Ordinarily, a ruling on a motion to suppress will not be disturbed unless it is manifestly erroneous. People v. Frazier, 248 Ill. App. 3d 6, 12, 187 Ill. Dec. 369, 617 N.E.2d 826 (1993). Where, however, the facts and the credibility of the witnesses are not in dispute, the issue is subject to de novo review. Frazier, 248 Ill. App. 3d at 12-13. Inasmuch as the facts in this case are undisputed, we will review the issue de novo.

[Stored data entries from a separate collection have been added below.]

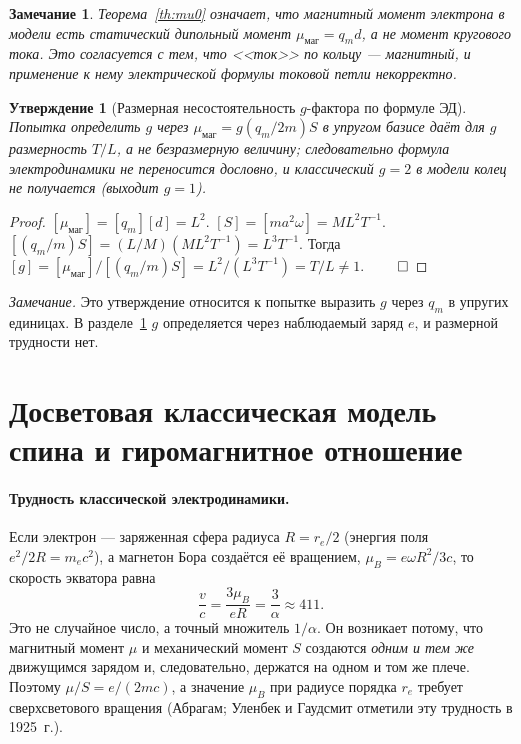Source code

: \documentclass[12pt,a4paper]{article}
\newtheorem{proposition}{Утверждение}
\newtheorem{remark}{Замечание}
\begin{document}
\begin{remark}
Теорема~\ref{th:mu0} означает, что магнитный момент электрона в модели есть
\emph{статический} дипольный момент $\mu_{\text{маг}}=q_m d$, а не момент
кругового тока. Это согласуется с тем, что <<ток>> по кольцу --- магнитный, и
применение к нему электрической формулы токовой петли некорректно.
\end{remark}

\begin{proposition}[Размерная несостоятельность $g$-фактора по формуле ЭД]
Попытка определить $g$ через $\mu_{\text{маг}}=g(q_m/2m)S$ в упругом базисе даёт
для $g$ размерность $T/L$, а не безразмерную величину; следовательно формула
электродинамики не переносится дословно, и классический $g=2$ в модели колец не
получается (выходит $g=1$).
\end{proposition}
\begin{proof}
$[\mu_{\text{маг}}]=[q_m][d]=L^2$. $[S]=[m a^2\omega]=M L^2 T^{-1}$.
$[(q_m/m)S]=(L/M)(ML^2T^{-1})=L^3T^{-1}$. Тогда
$[g]=[\mu_{\text{маг}}]/[(q_m/m)S]=L^2/(L^3T^{-1})=T/L\neq 1$. $\qed$
\end{proof}


\noindent\textit{Замечание.} Это утверждение относится к попытке выразить $g$ через $q_m$ в упругих единицах. В разделе~\ref{sec:spin_subluminal} $g$ определяется через наблюдаемый заряд $e$, и размерной трудности нет.

\section{Досветовая классическая модель спина и гиромагнитное отношение}
\label{sec:spin_subluminal}

\paragraph{Трудность классической электродинамики.} Если электрон --- заряженная
сфера радиуса $R=r_e/2$ (энергия поля $e^2/2R=m_ec^2$), а магнетон Бора
создаётся её вращением, $\mu_B=e\omega R^2/3c$, то скорость экватора равна
\begin{equation}
\frac{v}{c}=\frac{3\mu_B}{eR}=\frac{3}{\alpha}\approx411 .
\label{eq:v_classical}
\end{equation}
Это не случайное число, а точный множитель $1/\alpha$. Он возникает потому, что
магнитный момент $\mu$ и механический момент $S$ создаются \emph{одним и тем же}
движущимся зарядом и, следовательно, держатся на одном и том же плече. Поэтому
$\mu/S=e/(2mc)$, а значение $\mu_B$ при радиусе порядка $r_e$ требует сверхсветового
вращения (Абрагам; Уленбек и Гаудсмит отметили эту трудность в 1925~г.).
\end{document}
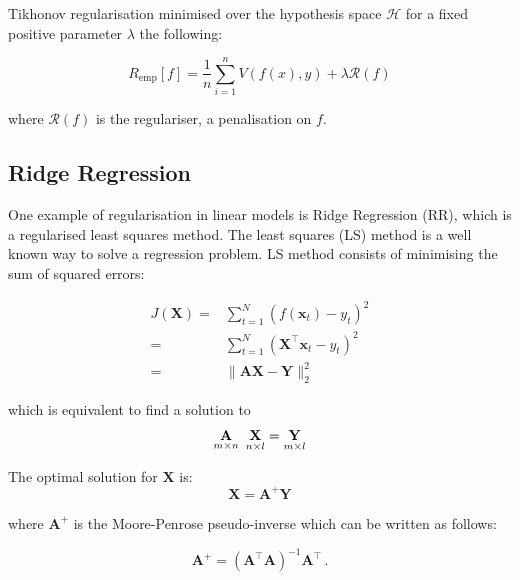 Tikhonov regularisation minimised over the hypothesis space $\mathcal{H}$ for a fixed positive parameter $\lambda$ the following:

\begin{equation} 
\label{eq:rerm}
R_{\text{emp}}[f] = \frac{1}{n} \sum_{i=1}^n V(f(x),y) + \lambda \mathcal{R}(f)
\end{equation}

\noindent where $\mathcal{R}(f)$ is the regulariser, a penalisation on $f$.




\subsection{Ridge Regression}



One example of regularisation in linear models is Ridge Regression (RR), which is a regularised least squares method.
The least squares (LS) method is a well known way to solve a regression
problem. 
LS method consists of minimising the sum of squared errors:

\begin{eqnarray*}
\label{eq:lsm}
 J(\mathbf{X}) =& \displaystyle \sum_{t=1}^N (f(\mathbf{x}_t)-y_t)^2 \\
 =&\displaystyle \sum_{t=1}^N (\mathbf{\mathbf{X}}^\top {\mathbf{x}}_t-y_t)^2 \\
 =& \| \mathbf{A}\mathbf{\mathbf{X}} - \mathbf{Y} \|_2^2 
\end{eqnarray*}

\noindent which is equivalent to find a solution to 
\begin{equation}
\label{eq:regproblem}
\underset{m \times n}{\mathbf{A}} \enskip \underset{n \times
l}{\mathbf{\mathbf{X}}} = \underset{m \times l}{\mathbf{Y}}
\end{equation}

The optimal solution for $\mathbf{\mathbf{X}}$ is:
\begin{equation}
\label{eq:MP}
\mathbf{\mathbf{X}}= \mathbf{A}^+ \mathbf{Y}
\end{equation}

\noindent where $\mathbf{A}^+$ is the Moore-Penrose pseudo-inverse
which can be written as follows: 

\begin{equation}
\label{eq:pseudoinverse}
\mathbf{A}^+= (\mathbf{A}^\top \mathbf{A})^{-1}\mathbf{A}^\top \, .
\end{equation}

Generally, when officers are working together investigating a crime, the knowledge of one is the knowledge of all. Thus, the arresting officer has the right to rely on the knowledge of the officer giving the command to arrest in addition to his personal observations. People v. Peak, 29 Ill. 2d 343, 349, 194 N.E.2d 322 (1963); People v. Fenner, 191 Ill. App. 3d 801, 806, 138 Ill. Dec. 917, 548 N.E.2d 147 (1989). This is so even if the first officer's knowledge is not communicated to the arresting officer. Fenner, 191 Ill. App. 3d at 806; People v. Fox, 155 Ill. App. 3d 256, 263-64, 108 Ill. Dec. 314, 508 N.E.2d 475 (1987).

We see no reason to deviate from the general rule in this case. The parties agree that Geary had probable cause for defendant's arrest and he issued a dispatch seeking help from neighboring police departments in apprehending her. Geary was not required to include the details of his investigation in the dispatch, and Neary was not required to make observations which would independently establish probable cause. The ...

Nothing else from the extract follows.